(Records from a collection)

_ _ _ _

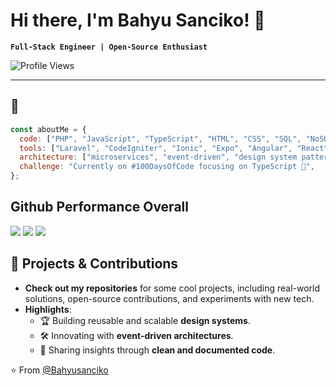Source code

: # Hi there, I'm Bahyu Sanciko! 👋  

**`Full-Stack Engineer | Open-Source Enthusiast`**

<img src="https://komarev.com/ghpvc/?username=bahyusanciko&label=Profile%20views&color=0e75b6&style=flat" alt="Profile Views" />

---

## 🚀
```javascript
const aboutMe = {
  code: ["PHP", "JavaScript", "TypeScript", "HTML", "CSS", "SQL", "NoSQL"],
  tools: ["Laravel", "CodeIgniter", "Ionic", "Expo", "Angular", "React", "Bootstrap", "Tailwind"],
  architecture: ["microservices", "event-driven", "design system pattern"],
  challenge: "Currently on #100DaysOfCode focusing on TypeScript 🚀",
};
```
## Github Performance Overall
![](http://github-profile-summary-cards.vercel.app/api/cards/stats?username=bahyusanciko&theme=dark)
![](http://github-profile-summary-cards.vercel.app/api/cards/most-commit-language?username=bahyusanciko&theme=dark) 
![](http://github-profile-summary-cards.vercel.app/api/cards/profile-details?username=bahyusanciko&theme=dark)


## 🌟 Projects & Contributions  

- **Check out my repositories** for some cool projects, including real-world solutions, open-source contributions, and experiments with new tech.  
- **Highlights**:  
  - 🏆 Building reusable and scalable **design systems**.  
  - 🛠 Innovating with **event-driven architectures**.  
  - 📖 Sharing insights through **clean and documented code**.  

⭐️ From [@Bahyusanciko](https://github.com/bahyusanciko)
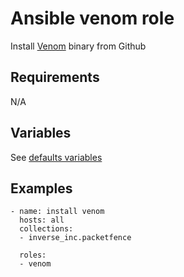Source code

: # Ansible venom role

Install [Venom](https://github.com/ovh/venom) binary from Github

## Requirements

N/A

## Variables

See [defaults variables](defaults/main.yml)

## Examples

```
- name: install venom
  hosts: all
  collections:
  - inverse_inc.packetfence
  
  roles:
  - venom
```
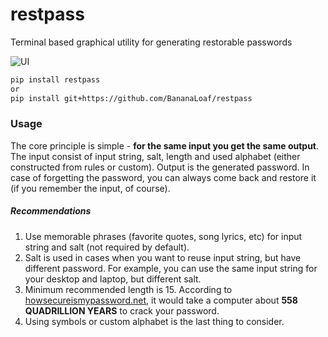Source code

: # restpass
Terminal based graphical utility for generating restorable passwords

![UI](misc/ui.png?raw=true)
```bash
pip install restpass
or
pip install git+https://github.com/BananaLoaf/restpass
```
### Usage
The core principle is simple - **for the same input you get the same output**. 
The input consist of input string, salt, length and used alphabet (either constructed from rules or custom).
Output is the generated password. In case of forgetting the password, you can always come back and restore it (if you remember the input, of course).
##### Recommendations
1. Use memorable phrases (favorite quotes, song lyrics, etc) for input string and salt (not required by default).
2. Salt is used in cases when you want to reuse input string, but have different password. For example, you can use the same input string for your desktop and laptop, but different salt.
3. Minimum recommended length is 15. According to [howsecureismypassword.net](howsecureismypassword.net), it would take a computer about **558 QUADRILLION YEARS** to crack your password.
4. Using symbols or custom alphabet is the last thing to consider.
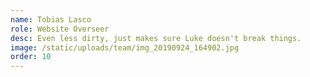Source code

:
 ```yaml
---
name: Tobias Lasco
role: Website Overseer
desc: Even less dirty, just makes sure Luke doesn't break things.
image: /static/uploads/team/img_20190924_164902.jpg
order: 10
---
```

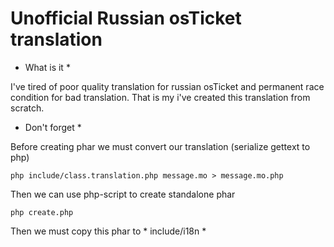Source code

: # Unofficial Russian osTicket translation

* What is it *

I've tired of poor quality translation for russian osTicket and permanent race condition
for bad translation. That is my i've created this translation from scratch.

* Don't forget * 

Before creating phar we must convert our translation (serialize gettext to php)
```
php include/class.translation.php message.mo > message.mo.php
```

Then we can use php-script to create standalone phar
```
php create.php
```

Then we must copy this phar to * include/i18n *
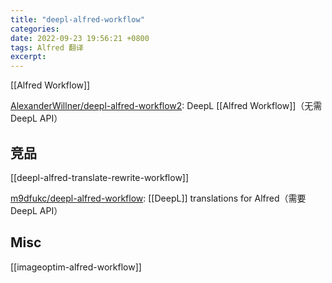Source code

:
 ```yaml
---
title: "deepl-alfred-workflow"
categories: 
date: 2022-09-23 19:56:21 +0800
tags: Alfred 翻译
excerpt: 
---
```




[[Alfred Workflow]]

[AlexanderWillner/deepl-alfred-workflow2](https://github.com/AlexanderWillner/deepl-alfred-workflow2): DeepL [[Alfred Workflow]]（无需 DeepL API）


## 竞品

[[deepl-alfred-translate-rewrite-workflow]]


[m9dfukc/deepl-alfred-workflow](https://github.com/m9dfukc/deepl-alfred-workflow): [[DeepL]] translations for Alfred（需要 DeepL API）



## Misc


[[imageoptim-alfred-workflow]]






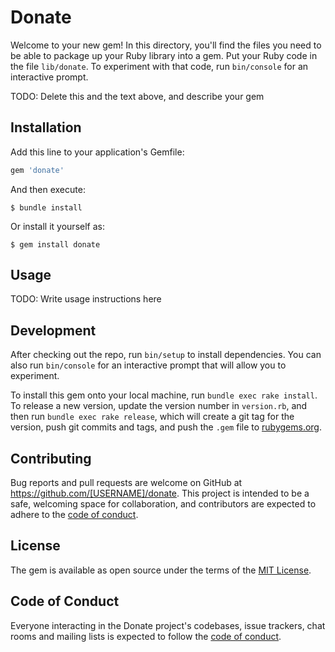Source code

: # Donate

Welcome to your new gem! In this directory, you'll find the files you need to be able to package up your Ruby library into a gem. Put your Ruby code in the file `lib/donate`. To experiment with that code, run `bin/console` for an interactive prompt.

TODO: Delete this and the text above, and describe your gem

## Installation

Add this line to your application's Gemfile:

```ruby
gem 'donate'
```

And then execute:

    $ bundle install

Or install it yourself as:

    $ gem install donate

## Usage

TODO: Write usage instructions here

## Development

After checking out the repo, run `bin/setup` to install dependencies. You can also run `bin/console` for an interactive prompt that will allow you to experiment.

To install this gem onto your local machine, run `bundle exec rake install`. To release a new version, update the version number in `version.rb`, and then run `bundle exec rake release`, which will create a git tag for the version, push git commits and tags, and push the `.gem` file to [rubygems.org](https://rubygems.org).

## Contributing

Bug reports and pull requests are welcome on GitHub at https://github.com/[USERNAME]/donate. This project is intended to be a safe, welcoming space for collaboration, and contributors are expected to adhere to the [code of conduct](https://github.com/[USERNAME]/donate/blob/master/CODE_OF_CONDUCT.md).


## License

The gem is available as open source under the terms of the [MIT License](https://opensource.org/licenses/MIT).

## Code of Conduct

Everyone interacting in the Donate project's codebases, issue trackers, chat rooms and mailing lists is expected to follow the [code of conduct](https://github.com/[USERNAME]/donate/blob/master/CODE_OF_CONDUCT.md).
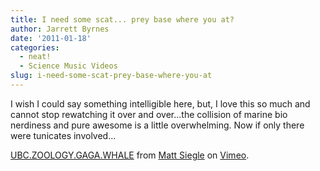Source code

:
 ```yaml
---
title: I need some scat... prey base where you at?
author: Jarrett Byrnes
date: '2011-01-18'
categories:
  - neat!
  - Science Music Videos
slug: i-need-some-scat-prey-base-where-you-at
---
```


I wish I could say something intelligible here, but, I love this so much and cannot stop rewatching it over and over...the collision of marine bio nerdiness and pure awesome is a little overwhelming.  Now if only there were tunicates involved...

[UBC.ZOOLOGY.GAGA.WHALE](http://vimeo.com/18409322) from [Matt Siegle](http://vimeo.com/user5556747) on [Vimeo](http://vimeo.com).
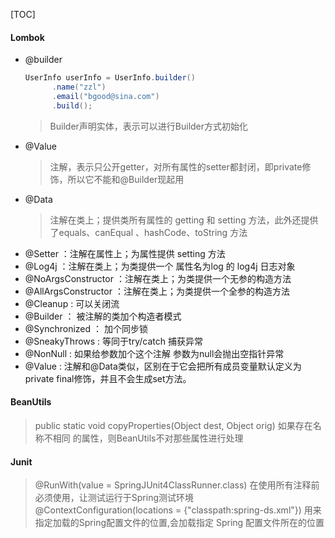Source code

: [TOC]

#### Lombok
- @builder
  ```java
  UserInfo userInfo = UserInfo.builder()
        .name("zzl")
        .email("bgood@sina.com")
        .build();
  ```
  > Builder声明实体，表示可以进行Builder方式初始化
- @Value
  > 注解，表示只公开getter，对所有属性的setter都封闭，即private修饰，所以它不能和@Builder现起用
- @Data
  > 注解在类上；提供类所有属性的 getting 和 setting 方法，此外还提供了equals、canEqual  、hashCode、toString 方法
- @Setter ：注解在属性上；为属性提供 setting 方法
- @Log4j ：注解在类上；为类提供一个 属性名为log 的 log4j 日志对象
- @NoArgsConstructor ：注解在类上；为类提供一个无参的构造方法
- @AllArgsConstructor ：注解在类上；为类提供一个全参的构造方法
- @Cleanup : 可以关闭流
- @Builder ： 被注解的类加个构造者模式
- @Synchronized ： 加个同步锁
- @SneakyThrows : 等同于try/catch 捕获异常
- @NonNull : 如果给参数加个这个注解 参数为null会抛出空指针异常
- @Value : 注解和@Data类似，区别在于它会把所有成员变量默认定义为private final修饰，并且不会生成set方法。


#### BeanUtils
  > public static void copyProperties(Object dest, Object orig) 如果存在名称不相同
   的属性，则BeanUtils不对那些属性进行处理

#### Junit
 > @RunWith(value = SpringJUnit4ClassRunner.class) 在使用所有注释前必须使用，让测试运行于Spring测试环境
  @ContextConfiguration(locations = {"classpath:spring-ds.xml"}) 用来指定加载的Spring配置文件的位置,会加载指定 Spring 配置文件所在的位置
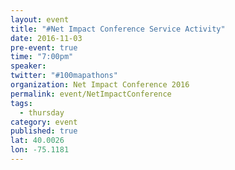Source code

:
 ```yaml
---
layout: event
title: "#Net Impact Conference Service Activity"
date: 2016-11-03
pre-event: true
time: "7:00pm"
speaker: 
twitter: "#100mapathons"
organization: Net Impact Conference 2016
permalink: event/NetImpactConference
tags: 
  - thursday
category: event
published: true
lat: 40.0026
lon: -75.1181
---
```


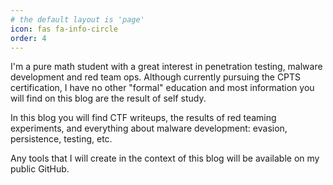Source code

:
 ```yaml
---
# the default layout is 'page'
icon: fas fa-info-circle
order: 4
---
```


I'm a pure math student with a great interest in penetration testing, malware development and red team ops. Although currently pursuing the CPTS certification, I have no other "formal" education and most information you will find on this blog are the result of self study.

In this blog you will find CTF writeups, the results of red teaming experiments, and everything about malware development: evasion, persistence, testing, etc.

Any tools that I will create in the context of this blog will be available on my public GitHub.
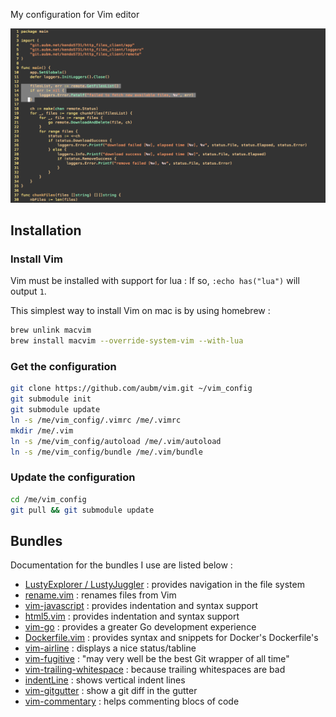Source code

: My configuration for Vim editor

![Screen shot of my Vim configuration](doc/vim_iterm.png?raw=true)

## Installation

### Install Vim

Vim must be installed with support for lua :
If so, `:echo has("lua")` will output `1`.

This simplest way to install Vim on mac is by using homebrew :

```bash
brew unlink macvim
brew install macvim --override-system-vim --with-lua
```

### Get the configuration

```bash
git clone https://github.com/aubm/vim.git ~/vim_config
git submodule init
git submodule update
ln -s /me/vim_config/.vimrc /me/.vimrc
mkdir /me/.vim
ln -s /me/vim_config/autoload /me/.vim/autoload
ln -s /me/vim_config/bundle /me/.vim/bundle
```

### Update the configuration

```bash
cd /me/vim_config
git pull && git submodule update
```

## Bundles

Documentation for the bundles I use are listed below :

- [LustyExplorer / LustyJuggler](https://github.com/sjbach/lusty) : provides navigation in the file system
- [rename.vim](https://github.com/danro/rename.vim) : renames files from Vim
- [vim-javascript](https://github.com/pangloss/vim-javascript) : provides indentation and syntax support
- [html5.vim](https://github.com/othree/html5.vim) : provides indentation and syntax support
- [vim-go](https://github.com/fatih/vim-go) : provides a greater Go development experience
- [Dockerfile.vim](https://github.com/ekalinin/Dockerfile.vim) : provides syntax and snippets for Docker's Dockerfile's
- [vim-airline](https://github.com/bling/vim-airline) : displays a nice status/tabline
- [vim-fugitive](https://github.com/tpope/vim-fugitive) : "may very well be the best Git wrapper of all time"
- [vim-trailing-whitespace](https://github.com/bronson/vim-trailing-whitespace) : because trailing whitespaces are bad
- [indentLine](https://github.com/Yggdroot/indentLine) : shows vertical indent lines
- [vim-gitgutter](https://github.com/airblade/vim-gitgutter) : show a git diff in the gutter
- [vim-commentary](https://github.com/tpope/vim-commentary) : helps commenting blocs of code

_ _ _ _

**What to work on**. Could you retype exactly the lines above, starting at the line that contains "- @Setter ：注解在属性上；为属性提供 setting 方法" and ending at the line that contains "- @Synchronized ： 加个同步锁", and nothing more?

**Answer to the exercise**.
- @Setter ：注解在属性上；为属性提供 setting 方法
- @Log4j ：注解在类上；为类提供一个 属性名为log 的 log4j 日志对象
- @NoArgsConstructor ：注解在类上；为类提供一个无参的构造方法
- @AllArgsConstructor ：注解在类上；为类提供一个全参的构造方法
- @Cleanup : 可以关闭流
- @Builder ： 被注解的类加个构造者模式
- @Synchronized ： 加个同步锁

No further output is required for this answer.